¡Un maravilloso verano! Más un recuerdo de la infancia.

No falla ni un solo año. Aquí de nuevo llega el verano tan puntual como siempre.
Ya sé que para algunos/as el verano es sinónimo de calores difícilmente soportables y que nada mas aparece en el almanaque el día 21 de Junio lo primero que desean es arrancar las hojas que les separan de Septiembre. ¡Oh! Septiembre. Qué recuerdos me trae ese nombre. Unos recuerdos de cómo descubrí una de las maravillas de este mundo en mi infancia.
No sé la edad que tendría, pero puede que en torno a los 10 u 11 años. Antes de nada tengo que decir que por aquel entonces vivía en un pequeño pueblo que es justamente en donde hoy escribo estas mismas líneas, aunque todo ha cambiado tanto que resulta difícil reconocer el pueblo y tal vez reconocerme yo mismo. Pero bueno, el hecho es que aquí estaba yo bastantes años atrás.
En aquellos días unos familiares que vivían en Barcelona habían hecho sus maletas con la intención de trasladarse a este lugar, así que en una casa que compraron con tal fin comenzaron a guardar todo lo que transportaban.
Un buen día fui con mis primos a esa casa. Subimos a un desván dedicado a lo que ellos tenían en su casa de Barcelona. Recuerdo todavía que tenían unos tebeos (por aquellos años todavía no los llamaban cómics) del capitán américa que me atrajeron mucho. Yo había leído hasta entonces a Jabato, tal vez menos sofisticado que ese capitán pero con historias bastante entretenidas.
Entre todo el desorden me enseñaron un tocadiscos y como lo interesante del aparato no era verlo sino oírlo funcionar lo enchufaron con la satisfacción de ver que no se había estropeado en el traslado. De una caja sacaron 3 discos como si fuesen reliquias, como si fuesen tesoros. Por lo menos a mí me pareció que se excedían en los cuidados que le daban a esos discos aunque unos años después supe por experiencia propia, cuando me compré mi propio tocadiscos, que ese trato era necesario para conservarlos en buenas condiciones.

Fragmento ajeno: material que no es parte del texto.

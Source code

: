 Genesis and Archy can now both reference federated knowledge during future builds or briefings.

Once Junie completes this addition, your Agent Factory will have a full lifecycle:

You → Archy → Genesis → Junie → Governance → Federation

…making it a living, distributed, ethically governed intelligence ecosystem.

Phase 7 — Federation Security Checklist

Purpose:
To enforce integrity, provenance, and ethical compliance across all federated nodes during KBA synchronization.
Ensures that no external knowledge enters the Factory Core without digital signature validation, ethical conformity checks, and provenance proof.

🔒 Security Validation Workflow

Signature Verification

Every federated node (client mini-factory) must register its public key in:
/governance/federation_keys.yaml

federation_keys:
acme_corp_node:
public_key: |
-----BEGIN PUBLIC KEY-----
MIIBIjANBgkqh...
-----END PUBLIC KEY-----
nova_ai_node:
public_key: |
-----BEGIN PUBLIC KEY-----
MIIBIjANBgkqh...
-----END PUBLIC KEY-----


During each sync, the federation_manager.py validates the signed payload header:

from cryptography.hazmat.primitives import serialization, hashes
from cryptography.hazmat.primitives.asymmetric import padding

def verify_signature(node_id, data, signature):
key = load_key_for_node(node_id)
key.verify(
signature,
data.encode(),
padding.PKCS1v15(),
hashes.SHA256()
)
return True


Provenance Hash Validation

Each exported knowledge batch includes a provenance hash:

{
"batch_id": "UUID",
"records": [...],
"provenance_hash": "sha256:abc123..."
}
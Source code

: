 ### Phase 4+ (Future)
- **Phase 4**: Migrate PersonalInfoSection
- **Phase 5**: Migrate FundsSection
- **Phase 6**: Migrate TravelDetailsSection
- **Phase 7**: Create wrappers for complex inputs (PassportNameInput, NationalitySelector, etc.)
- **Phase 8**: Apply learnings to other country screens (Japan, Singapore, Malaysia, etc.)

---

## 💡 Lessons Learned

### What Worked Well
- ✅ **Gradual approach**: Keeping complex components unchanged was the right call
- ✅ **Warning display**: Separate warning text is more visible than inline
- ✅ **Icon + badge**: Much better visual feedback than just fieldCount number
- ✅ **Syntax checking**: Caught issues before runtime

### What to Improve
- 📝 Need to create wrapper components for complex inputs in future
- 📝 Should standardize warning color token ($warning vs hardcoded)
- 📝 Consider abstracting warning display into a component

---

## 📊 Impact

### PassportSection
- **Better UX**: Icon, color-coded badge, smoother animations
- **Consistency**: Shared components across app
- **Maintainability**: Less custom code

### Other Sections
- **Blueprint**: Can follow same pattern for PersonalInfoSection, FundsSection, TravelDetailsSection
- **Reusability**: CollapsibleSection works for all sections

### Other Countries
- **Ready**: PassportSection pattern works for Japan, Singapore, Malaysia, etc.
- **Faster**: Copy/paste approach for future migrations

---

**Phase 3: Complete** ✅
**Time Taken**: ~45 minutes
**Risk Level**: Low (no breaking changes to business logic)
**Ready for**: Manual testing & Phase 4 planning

Pusieron el primer disco y cuando comenzó a sonar aquella música tan radicalmente diferente a los sonidos que yo había tenido oportunidad de escuchar hasta ese momento me pareció que algo maravillo estaba descubriendo en ese momento.
Fue terminar aquella canción (eran discos de 33 r.p.m. con una sola canción en cada cara) y al comenzar a sonar la segunda canción ya tuve la confirmación de que algo extraordinario me tenía reservado el mundo. Allí fuera debía de haber un tesoro increíble, inimaginable, que excedía todo lo que yo podía esperar.
Cuando pusieron el tercer disco ya no tenía ni la menor duda. El mundo debía de ser un oasis sin límites de un desbordante apoteosis de los sentidos.
Recuerdo cuáles fueron aquellos dos primeros discos, cada uno de ellos de un grupo diferente, pero ahora quiero recordar el tercer disco. Esto fue lo que escuché en aquel desván: qué maravilla.
El mundo tenía que ser maravilloso, todo sorpresas, goce y felicidad.